Once Buttler was bowled by Jadeja, Cook called back the batsmen. Jadeja sent down a marathon 45.4 overs taking two for 153 in the process. It was surprising to see that the Indian skipper not giving a lengthy spell to any of his three medium-pacers after lunch, instead opting to give them one over at a time. Mohammad Shami (1/123), Pankaj and Bhuvneshwar were rotated in this manner throughout the first hour of play.
This bowling merry-go-round resulted in the wicket of Joe Root (3), out in the 128th off Kumar, and perhaps put a check on the scoring as well with only 30 runs coming off the 13 overs bowled. Even after the drinks break, this ploy from Dhoni continued but he also deployed Ravindra Jadeja (1-101) from the other end.
But Bell who had enough of this negative tactic and he charged down the wicket in the 135th over of the innings and deposited Jadeja straight down the ground for his second six, bringing up his hundred off 179 balls, with 12 fours included. The 400-run mark had come up in the same over as Jadeja was taken for 21 runs. Bhuvneshwar then got his second wicket with Moeen Ali (12 runs, 28 balls, 1 four) again falling to a short ball. And he should have had his third as well but Buttler, on nought, was adjudged not out by the third umpire when Ajinkya Rahane took a low catch at second slip.
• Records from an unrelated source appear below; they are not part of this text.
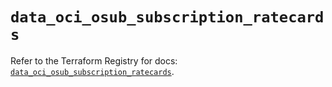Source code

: # `data_oci_osub_subscription_ratecards`

Refer to the Terraform Registry for docs: [`data_oci_osub_subscription_ratecards`](https://registry.terraform.io/providers/oracle/oci/7.19.0/docs/data-sources/osub_subscription_ratecards).
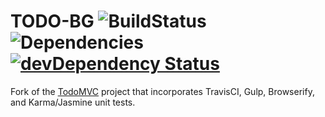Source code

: # TODO-BG ![BuildStatus](https://travis-ci.org/gcoonrod/todo-bg.svg?branch=master) ![Dependencies](https://david-dm.org/gcoonrod/todo-bg.png) [![devDependency Status](https://david-dm.org/gcoonrod/todo-bg/dev-status.svg)](https://david-dm.org/gcoonrod/todo-bg#info=devDependencies)
Fork of the [TodoMVC](todomvc.com) project that incorporates TravisCI, Gulp, Browserify, and Karma/Jasmine unit tests.
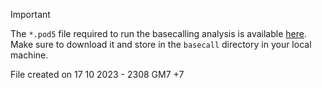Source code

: >[!IMPORTANT]
>The `*.pod5` file required to run the basecalling analysis is available [here](https://drive.google.com/file/d/1D6_Ku_bMYvB4VSqtIBr5Slg07OOZEvji/view?usp=sharing). Make sure to download it and store in the `basecall` directory in your local machine.

File created on 17 10 2023 - 2308 GM7 +7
He survived to add 32 runs for the sixth wicket with Bell and took the score past the 450-run mark in the 144th over, the quickest fifty yet of the innings, coming in only 55 deliveries. Earlier, Gary Ballance and Bell had put on 142 runs for the third wicket as they ground the Indian bowling until lunch, plundering 111 runs in 29 overs bowled in the first session of play. This was more runs scored in any single session of the match so far and showed how the English batsmen dominated proceedings in the morning.
Bell played more aggressive cricket, and at one stage the session scoring-rate almost touched five runs per over, with 47 runs coming off 10 overs bowled in that interim of play. Bell reached his half-century off 99 balls then, with 7 fours and 1 six, in the 107th over. An over later he brought up the 100-run partnership for the third wicket. India then resorted to a 7-2 field for Jadeja, sometimes on the leg-side even, but the batsmen were good enough to get boundaries through them.
Ballance in particular was in fine form, bringing up his 150 off 278 balls, with 23 fours, in the 115th over. An over later, England breached the 350-run mark, and looked good for a tall score in the first innings. Rohit Sharma (1-26) was then brought on as a last throw of the dice before lunch, and to England`s dismay, he struck two overs before the break. A sharp delivery bounced quite a bit and came off his thigh pad which was well taken by Dhoni, and adjudged out by umpire Rod Tucker giving Rohit, his maiden Test wicket.
Ballance was extremely unlucky to be given out at this juncture after scoring 156 runs (288 balls, 24 fours), with India getting an opening against the run of play.